Ausgehend vor allem von den USA nehmen extreme Rechte aktuell Queers, die Trans-Community, Dragqueens und Abtreibungen in Visier. So wollen sie ihre Agenda der angeblichen heilen heterosexuellen Familie vorantreiben. Mit möglichst vielen möglichst weißen Kindern. Dazu wird einerseits auf gesetzlicher Ebene vorgegangen. Und auf der Straße soll der Mob für den Druck sorgen. So marschieren etwa in Wien jedes Jahr Faschist:innen und katholische Fundamentalist:innen gegen die Regenbogenparade auf. Dort demonstrieren dann oft ältere Männer gegen Frauenrechte. Und 2021 störte ein Grüppchen von Nachwuchs-Faschist:innen der Gruppe Identitäre mit einem Banner am Rathaus die Abschlusskundgebung der Regenbogenparade.

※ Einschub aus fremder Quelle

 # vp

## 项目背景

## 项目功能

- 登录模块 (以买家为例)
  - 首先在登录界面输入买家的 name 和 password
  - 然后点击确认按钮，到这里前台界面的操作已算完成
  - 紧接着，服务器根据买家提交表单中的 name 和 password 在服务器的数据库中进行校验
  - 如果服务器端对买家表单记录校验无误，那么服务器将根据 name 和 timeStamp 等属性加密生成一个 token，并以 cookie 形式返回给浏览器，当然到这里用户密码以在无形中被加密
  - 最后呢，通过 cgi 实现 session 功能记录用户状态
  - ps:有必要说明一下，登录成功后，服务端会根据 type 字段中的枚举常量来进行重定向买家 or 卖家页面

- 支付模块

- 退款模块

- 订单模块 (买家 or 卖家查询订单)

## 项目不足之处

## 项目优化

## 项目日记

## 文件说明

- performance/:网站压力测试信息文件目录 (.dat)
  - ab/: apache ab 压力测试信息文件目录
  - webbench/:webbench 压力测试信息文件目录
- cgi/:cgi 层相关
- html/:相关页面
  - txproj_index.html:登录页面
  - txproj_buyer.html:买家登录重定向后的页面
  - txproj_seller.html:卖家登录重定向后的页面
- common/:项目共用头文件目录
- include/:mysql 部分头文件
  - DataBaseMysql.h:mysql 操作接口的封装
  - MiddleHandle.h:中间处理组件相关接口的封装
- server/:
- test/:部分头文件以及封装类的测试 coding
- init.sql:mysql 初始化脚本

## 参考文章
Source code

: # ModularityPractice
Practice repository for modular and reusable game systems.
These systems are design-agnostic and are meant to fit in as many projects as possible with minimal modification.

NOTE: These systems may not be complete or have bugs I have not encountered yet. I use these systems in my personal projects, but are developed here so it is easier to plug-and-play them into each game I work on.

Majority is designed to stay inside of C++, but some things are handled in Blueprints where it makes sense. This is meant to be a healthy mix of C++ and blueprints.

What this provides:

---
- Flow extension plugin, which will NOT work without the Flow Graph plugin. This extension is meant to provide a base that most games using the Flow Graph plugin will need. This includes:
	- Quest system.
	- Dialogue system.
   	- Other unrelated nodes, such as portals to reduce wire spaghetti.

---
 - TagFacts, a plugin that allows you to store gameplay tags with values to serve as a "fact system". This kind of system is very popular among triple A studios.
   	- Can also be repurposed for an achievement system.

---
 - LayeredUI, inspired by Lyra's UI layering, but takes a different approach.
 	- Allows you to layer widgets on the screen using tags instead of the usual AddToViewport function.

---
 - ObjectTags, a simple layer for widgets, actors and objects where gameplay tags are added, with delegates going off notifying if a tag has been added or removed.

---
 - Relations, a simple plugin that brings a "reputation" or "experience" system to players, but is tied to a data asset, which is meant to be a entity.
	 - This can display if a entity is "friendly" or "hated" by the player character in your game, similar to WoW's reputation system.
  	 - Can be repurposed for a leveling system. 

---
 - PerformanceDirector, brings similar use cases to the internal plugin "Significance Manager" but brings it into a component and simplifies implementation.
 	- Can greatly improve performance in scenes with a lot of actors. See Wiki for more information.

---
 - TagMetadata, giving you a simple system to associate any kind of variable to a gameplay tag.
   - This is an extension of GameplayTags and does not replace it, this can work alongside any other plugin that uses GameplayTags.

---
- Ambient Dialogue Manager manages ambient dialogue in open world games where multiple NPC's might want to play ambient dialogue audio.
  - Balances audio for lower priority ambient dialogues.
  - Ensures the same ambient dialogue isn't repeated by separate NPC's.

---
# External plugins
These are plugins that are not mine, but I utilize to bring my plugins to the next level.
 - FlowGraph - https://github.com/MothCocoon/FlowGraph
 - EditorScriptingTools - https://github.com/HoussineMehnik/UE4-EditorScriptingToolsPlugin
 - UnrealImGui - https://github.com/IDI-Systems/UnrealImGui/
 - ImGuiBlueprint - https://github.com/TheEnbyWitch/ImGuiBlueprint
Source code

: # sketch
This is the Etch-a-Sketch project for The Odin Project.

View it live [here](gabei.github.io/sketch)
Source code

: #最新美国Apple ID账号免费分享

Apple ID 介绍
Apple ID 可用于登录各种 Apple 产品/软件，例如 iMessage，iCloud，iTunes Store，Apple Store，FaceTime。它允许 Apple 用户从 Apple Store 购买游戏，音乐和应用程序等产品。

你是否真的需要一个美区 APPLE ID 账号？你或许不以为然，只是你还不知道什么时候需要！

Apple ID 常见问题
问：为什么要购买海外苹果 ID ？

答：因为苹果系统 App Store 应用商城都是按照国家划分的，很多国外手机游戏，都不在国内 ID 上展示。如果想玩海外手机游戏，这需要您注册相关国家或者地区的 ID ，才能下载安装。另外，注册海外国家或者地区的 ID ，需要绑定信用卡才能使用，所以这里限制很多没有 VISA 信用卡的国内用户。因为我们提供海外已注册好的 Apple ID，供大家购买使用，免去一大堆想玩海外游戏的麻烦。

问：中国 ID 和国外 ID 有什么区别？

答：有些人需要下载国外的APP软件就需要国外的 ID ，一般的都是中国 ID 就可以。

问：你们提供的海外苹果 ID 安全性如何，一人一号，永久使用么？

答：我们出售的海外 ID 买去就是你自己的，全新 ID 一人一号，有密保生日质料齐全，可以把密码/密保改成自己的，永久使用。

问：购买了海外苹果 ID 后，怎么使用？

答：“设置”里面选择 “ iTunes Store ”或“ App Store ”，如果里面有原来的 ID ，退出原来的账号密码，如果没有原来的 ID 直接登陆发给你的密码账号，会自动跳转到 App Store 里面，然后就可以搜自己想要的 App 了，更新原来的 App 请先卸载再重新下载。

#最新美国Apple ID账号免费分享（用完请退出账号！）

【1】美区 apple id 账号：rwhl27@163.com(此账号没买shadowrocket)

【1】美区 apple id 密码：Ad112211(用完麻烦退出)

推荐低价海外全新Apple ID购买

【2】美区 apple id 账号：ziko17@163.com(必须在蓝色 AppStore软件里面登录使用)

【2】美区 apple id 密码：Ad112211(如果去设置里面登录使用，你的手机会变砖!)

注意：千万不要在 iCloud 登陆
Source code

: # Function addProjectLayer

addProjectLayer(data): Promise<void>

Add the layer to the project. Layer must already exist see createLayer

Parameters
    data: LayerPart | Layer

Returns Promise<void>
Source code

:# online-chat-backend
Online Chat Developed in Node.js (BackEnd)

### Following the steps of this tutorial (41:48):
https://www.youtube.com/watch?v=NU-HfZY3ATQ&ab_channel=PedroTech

Der „Marsch für die Familie“ am 11.06.2022. Bild: Michael Bonvalot

Das sind die Pläne und Kundgebungen der Rechten

Bereits im Juni 2022 marschierten extreme Rechte vor einer städtischen Bücherei in Wien auf, nachdem dort eine queere Kinderbuchlesung angekündigt war. Und nun wollen sie am Sonntag vor der Türkis-Rosa-Lila-Villa aufmarschieren, dem Zentrum der LGBTI-Community in Wien. Direkt vor der Villa soll ab 9h eine Kundgebung „Gegen politisch geförderte Frühsexualisierung, Pädophilie & Geschlechtsverwirrung“ stattfinden. Angezeigt sind dafür die Linke Wienzeile 102 (direkt vor dem „Villa Vida Cafe“) sowie die Linke Wienzeile/Ecke Spörlinggasse und Ecke Hofmühlgasse, die Anzeige läuft bis 14h.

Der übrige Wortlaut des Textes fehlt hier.